Ausgewogenheit und Umweltverträglichkeit sind die beiden Säulen einer nachhaltigen Ernährung. Sie bilden ein harmonisches Duo: Was unserem Körper wohltut, nützt in der Regel auch der Umwelt und umgekehrt. Die Pyramide veranschaulicht, worauf es zu achten gilt. Zur Erläuterung die 10 wichtigsten Regeln.

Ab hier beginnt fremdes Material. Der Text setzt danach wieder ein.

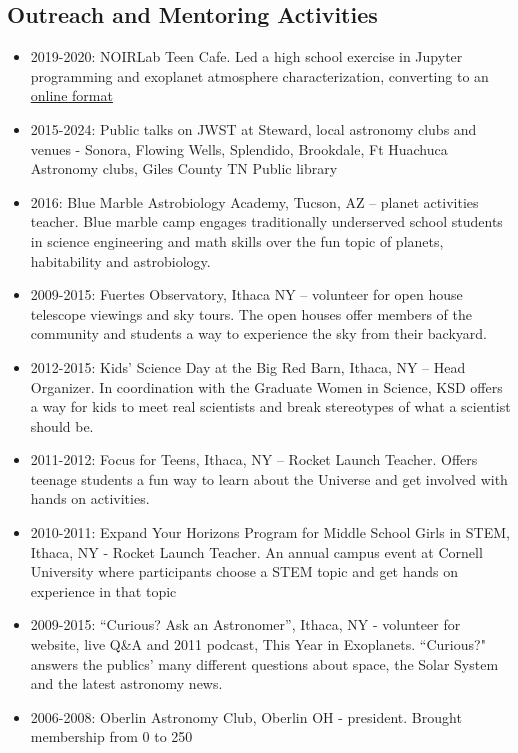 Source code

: \documentclass[11pt, oneside]{article}   	%
\begin{document}
\subsection*{Outreach and Mentoring Activities}

\begin{itemize}[noitemsep]
    \item 2019-2020: NOIRLab Teen Cafe. Led a high school exercise in Jupyter programming and exoplanet atmosphere characterization, converting to an \href{https://eas342.github.io/interactive_lc/exoplanet_spectra_cafe.html}{online format}
    \item 2015-2024: Public talks on JWST at Steward, local astronomy clubs and venues - Sonora, Flowing Wells, Splendido, Brookdale, Ft Huachuca Astronomy clubs, Giles County TN Public library
    \item 2016: Blue Marble Astrobiology Academy, Tucson, AZ -- planet activities teacher. Blue marble camp engages traditionally underserved school students in science engineering and math skills over the fun topic of planets, habitability and astrobiology.
    \item 2009-2015: Fuertes Observatory, Ithaca NY -- volunteer for open house telescope viewings and sky tours. The open houses offer members of the community and students a way to experience the sky from their backyard.
    \item 2012-2015: Kids' Science Day at the Big Red Barn, Ithaca, NY -- Head Organizer. In coordination with the Graduate Women in Science, KSD offers a way for kids to meet real scientists and break stereotypes of what a scientist should be.
    \item 2011-2012: Focus for Teens, Ithaca, NY -- Rocket Launch Teacher. Offers teenage students a fun way to learn about the Universe and get involved with hands on activities.
    \item 2010-2011: Expand Your Horizons Program for Middle School Girls in STEM, Ithaca, NY - Rocket Launch Teacher. An annual campus event at Cornell University where participants choose a STEM topic and get hands on experience in that topic
    \item 2009-2015: ``Curious? Ask an Astronomer'', Ithaca, NY - volunteer for website, live Q\&A and 2011 podcast, This Year in Exoplanets. ``Curious?" answers the publics' many different questions about space, the Solar System and the latest astronomy news.
    \item 2006-2008: Oberlin Astronomy Club, Oberlin OH - president. Brought membership from 0 to 250
 \end{itemize}
\end{document}
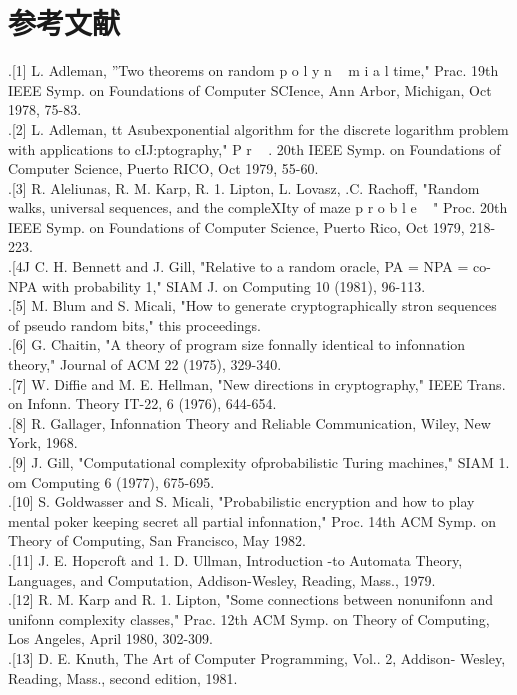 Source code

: \documentclass[]{article}
\begin{document}
\section*{参考文献}
.[1] L. Adleman, ''Two theorems on random p o l y n ~ m i a l time," Prac.
19th IEEE Symp. on Foundations of Computer SCIence, Ann Arbor,
Michigan, Oct 1978, 75-83.\\
.[2] L. Adleman, tt Asubexponential algorithm for the discrete logarithm
problem with applications to cIJ:ptography," P r ~ . 20th IEEE Symp.
on Foundations of Computer Science, Puerto RICO, Oct 1979, 55-60.\\
.[3] R. Aleliunas, R. M. Karp, R. 1. Lipton, L. Lovasz, .C. Rachoff,
"Random walks, universal sequences, and the compleXIty of maze
p r o b l e ~ " Proc. 20th IEEE Symp. on Foundations of Computer
Science, Puerto Rico, Oct 1979, 218-223.\\
.[4J C. H. Bennett and J. Gill, "Relative to a random oracle, PA = NPA
= co-NPA with probability 1," SIAM J. on Computing 10 (1981),
96-113.\\
.[5] M. Blum and S. Micali, "How to generate cryptographically stron
sequences of pseudo random bits," this proceedings.\\
.[6] G. Chaitin, "A theory of program size fonnally identical to
infonnation theory," Journal of ACM 22 (1975), 329-340.\\
.[7] W. Diffie and M. E. Hellman, "New directions in cryptography,"
IEEE Trans. on Infonn. Theory IT-22, 6 (1976), 644-654.\\
.[8] R. Gallager, Infonnation Theory and Reliable Communication,
Wiley, New York, 1968.\\
.[9] J. Gill, "Computational complexity ofprobabilistic Turing machines,"
SIAM 1. om Computing 6 (1977), 675-695.\\
.[10] S. Goldwasser and S. Micali, "Probabilistic encryption and how to
play mental poker keeping secret all partial infonnation," Proc. 14th
ACM Symp. on Theory of Computing, San Francisco, May 1982.\\
.[11] J. E. Hopcroft and 1. D. Ullman, Introduction -to Automata Theory,
Languages, and Computation, Addison-Wesley, Reading, Mass., 1979.\\
.[12] R. M. Karp and R. 1. Lipton, "Some connections between
nonunifonn and unifonn complexity classes," Prac. 12th ACM Symp.
on Theory of Computing, Los Angeles, April 1980, 302-309.\\
.[13] D. E. Knuth, The Art of Computer Programming, Vol.. 2,
Addison- Wesley, Reading, Mass., second edition, 1981.\\
\end{document}
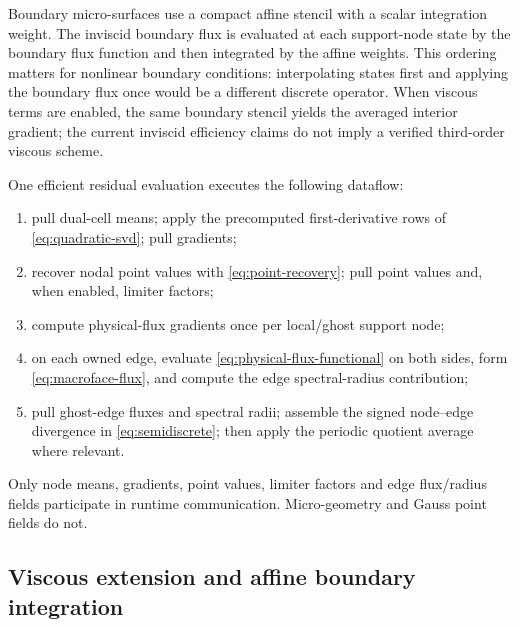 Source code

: \documentclass[11pt]{article}
\begin{document}
Boundary micro-surfaces use a compact affine stencil with a scalar integration weight.  The inviscid boundary flux is evaluated at each support-node state by the boundary flux function and then integrated by the affine weights.  This ordering matters for nonlinear boundary conditions: interpolating states first and applying the boundary flux once would be a different discrete operator.  When viscous terms are enabled, the same boundary stencil yields the averaged interior gradient; the current inviscid efficiency claims do not imply a verified third-order viscous scheme.

One efficient residual evaluation executes the following dataflow:
\begin{enumerate}
 \item pull dual-cell means; apply the precomputed first-derivative rows of \eqref{eq:quadratic-svd}; pull gradients;
 \item recover nodal point values with \eqref{eq:point-recovery}; pull point values and, when enabled, limiter factors;
 \item compute physical-flux gradients once per local/ghost support node;
 \item on each owned edge, evaluate \eqref{eq:physical-flux-functional} on both sides, form \eqref{eq:macroface-flux}, and compute the edge spectral-radius contribution;
 \item pull ghost-edge fluxes and spectral radii; assemble the signed node--edge divergence in \eqref{eq:semidiscrete}; then apply the periodic quotient average where relevant.
\end{enumerate}
Only node means, gradients, point values, limiter factors and edge flux/radius fields participate in runtime communication.  Micro-geometry and Gauss point fields do not.

\subsection{Viscous extension and affine boundary integration}\label{sec:viscous-extension}
\end{document}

1. Frisch, bunt und vielfältig
Gemüse und Früchte sind die Gesundheitschampions. Sie enthalten Vitamine, sekundäre Pflanzen-, Mineral- und Ballaststoffe. Zudem haben sie nur wenig Kalorien. Ihnen gebührt deshalb viel Platz auf dem Teller. Die Faustregel «fünf pro Tag» bedeutet, fünf Portionen Gemüse, Salat und Obst über den Tag verteilt zu sich zu nehmen. Zum Beispiel: ein Glas Fruchtsaft zum Frühstück, einen Apfel oder eine Handvoll Dörrfrüchte zwischendurch, eine Salat und eine Gemüsebeilage zum Mittagsmenü und abends zum Apéro Gemüsestängeli mit Dip.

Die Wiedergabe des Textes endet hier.